Of the Ten Commandments (Exodus 20), only the first three are “vertical,” about our relationship to God. The other seven are “horizontal,” addressing our dealings with other people. So it is no wonder that we find everywhere in the Bible passages on all aspect of personal relationships, within the family, Church, neighborhood, and workplace.
First let’s look at the gospels. The Sermon on the Mount contains the most oft-quoted Bible verse, the famous “Golden Rule” of Matt 7:12 “Do to others whatever you would have them do to you.”
In essence, this rule means demands we put ourselves in the place of another. It requires empathy and is based on the conviction that every person has the same inherent dignity as I, since we are all made in the image and likeness of God. Hence the second great commandment — “love your neighbor as yourself.” (Mark 12:31).
The Epistles are also full of instruction on relationships. Paul urges us to adopt the attitude of Jesus: “Do nothing out of selfishness or out of vainglory; rather, humbly regard others as more important than yourselves, each looking out not for his own interests, but . . . everyone for those of others.” ( Phil 2:3-4). He tells the Colossians to approach others with “heartfelt compassion, kindness, humility, gentleness, and patience, bearing with one another and forgiving one another.” Col 3:12-13. James devotes the entire third chapter of his letter to the power of the tongue to destroy others and ourselves as well.

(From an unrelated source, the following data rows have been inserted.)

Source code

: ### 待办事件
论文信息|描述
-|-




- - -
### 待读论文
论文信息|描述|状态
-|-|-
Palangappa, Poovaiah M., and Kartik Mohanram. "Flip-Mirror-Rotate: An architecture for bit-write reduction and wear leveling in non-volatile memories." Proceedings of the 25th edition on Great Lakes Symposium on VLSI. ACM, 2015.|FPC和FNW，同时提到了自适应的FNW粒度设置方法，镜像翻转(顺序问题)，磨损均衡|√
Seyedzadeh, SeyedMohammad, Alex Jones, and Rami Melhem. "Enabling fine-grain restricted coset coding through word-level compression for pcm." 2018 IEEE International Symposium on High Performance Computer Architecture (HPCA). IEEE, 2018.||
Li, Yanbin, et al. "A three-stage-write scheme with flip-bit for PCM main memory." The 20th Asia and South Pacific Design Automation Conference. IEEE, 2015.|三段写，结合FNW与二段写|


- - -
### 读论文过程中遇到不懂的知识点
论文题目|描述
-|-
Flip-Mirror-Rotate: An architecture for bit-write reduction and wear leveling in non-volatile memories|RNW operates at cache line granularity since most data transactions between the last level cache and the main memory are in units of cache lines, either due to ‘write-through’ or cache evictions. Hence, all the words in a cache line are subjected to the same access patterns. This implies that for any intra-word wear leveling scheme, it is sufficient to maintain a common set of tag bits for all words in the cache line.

James is echoing what he’d learned in his own youth, when biblical Proverbs like this one would have been drilled into him: “Those who guard their mouths preserve themselves; those who open wide their lips bring ruin” (Prvb 13:3). It wasn’t just the Jews who used the very practical wisdom books of the Old Testament to form character in their young. The catechumenate of the early Church focused so heavily on character formation that the book of Sirach came to be called “Ecclesiasticus” or the book of the Church. It covers everything from table etiquette (chap 31) to how to choose friends (chap 11) to conduct in both private and public life (Chap 7).
Many former Catholics say they left the Church because they found little in their Catholic experience that was truly relevant to their everyday lives. Perhaps part of the New Evangelization must be to recapture in our homilies and catechesis the practical biblical wisdom provided that would help people master what Sister Mercedes calls “the art of living with ourselves and with others.”